La spesa in protezione sociale per le persone in età lavorativa (ad esempio per le indennità di disoccupazione, la maternità, la disabilità o gli infortuni) varia a seconda delle regioni, tra lo 0,5 per cento in Africa e il 5,9 per cento in Europa occidentale. A livello mondiale, solo il 12 per cento dei lavoratori disoccupati riceve una indennità di disoccupazione, con differenze che vanno dal 64 per cento dei disoccupati in Europa occidentale a meno del 3 per cento nel Medio Oriente e in Africa.
Per quanto riguarda le pensioni di anzianità, quasi metà delle persone di età superiore all’età pensionabile non percepiscono una pensione (il 49 per cento). E per molti dei titolari, il livello della pensione percepita rimane nettamente sotto la soglia di povertà. In almeno 14 paesi europei, i neo-pensionati riceveranno pensioni più basse.
Il rapporto dimostra anche che circa il 39 per cento della popolazione mondiale non è iscritta ad un sistema di protezione sanitaria. Il numero supera il 90 per cento nei paesi a basso reddito.

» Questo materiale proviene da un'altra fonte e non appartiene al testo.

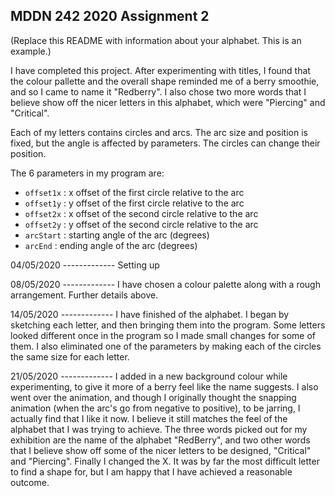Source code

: ## MDDN 242 2020 Assignment 2

(Replace this README with information about your alphabet. This is an example.)



I have completed this project. After experimenting with titles, I found that the colour pallette and the overall shape reminded me of a berry smoothie, and so I came to name it "Redberry". I also chose two more words that I believe show off the nicer letters in this alphabet, which were "Piercing" and "Critical".

Each of my letters contains circles and arcs. The arc size and position is fixed, but the angle is affected by parameters. The circles can change their position.

The 6 parameters in my program are:
  * `offset1x` : x offset of the first circle relative to the arc
  * `offset1y` : y offset of the first circle relative to the arc
  * `offset2x` : x offset of the second circle relative to the arc
  * `offset2y` : y offset of the second circle relative to the arc
  * `arcStart` : starting angle of the arc (degrees)
  * `arcEnd` : ending angle of the arc (degrees)

04/05/2020 -------------
Setting up

08/05/2020 -------------
I have chosen a colour palette along with a rough arrangement. Further details above.

14/05/2020 -------------
I have finished of the alphabet. I began by sketching each letter, and then bringing them into the program. Some letters looked different once in the program so I made small changes for some of them. I also eliminated one of the parameters by making each of the circles the same size for each letter.

21/05/2020 -------------
I added in a new background colour while experimenting, to give it more of a berry feel like the name suggests. I also went over the animation, and though I originally thought the snapping animation (when the arc's go from negative to positive), to be jarring, I actually find that I like it now. I believe it still matches the feel of the alphabet that I was trying to achieve. The three words picked out for my exhibition are the name of the alphabet "RedBerry", and two other words that I believe show off some of the nicer letters to be designed, "Critical" and "Piercing". Finally I changed the X. It was by far the most difficult letter to find a shape for, but I am happy that I have achieved a reasonable outcome.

L’ILO stima che, a livello mondiale, mancano 10,3 milioni di lavoratori della sanità che sarebbero necessari a garantire la qualità dei servizi sanitari per tutti coloro che ne hanno bisogno. Nonostante queste sfide, alcuni paesi — in particolare la Thailandia e il Sudafrica — sono risusciti in pochi anni ad instaurare una copertura sanitaria universale, dimostrando come ciò sia possibile.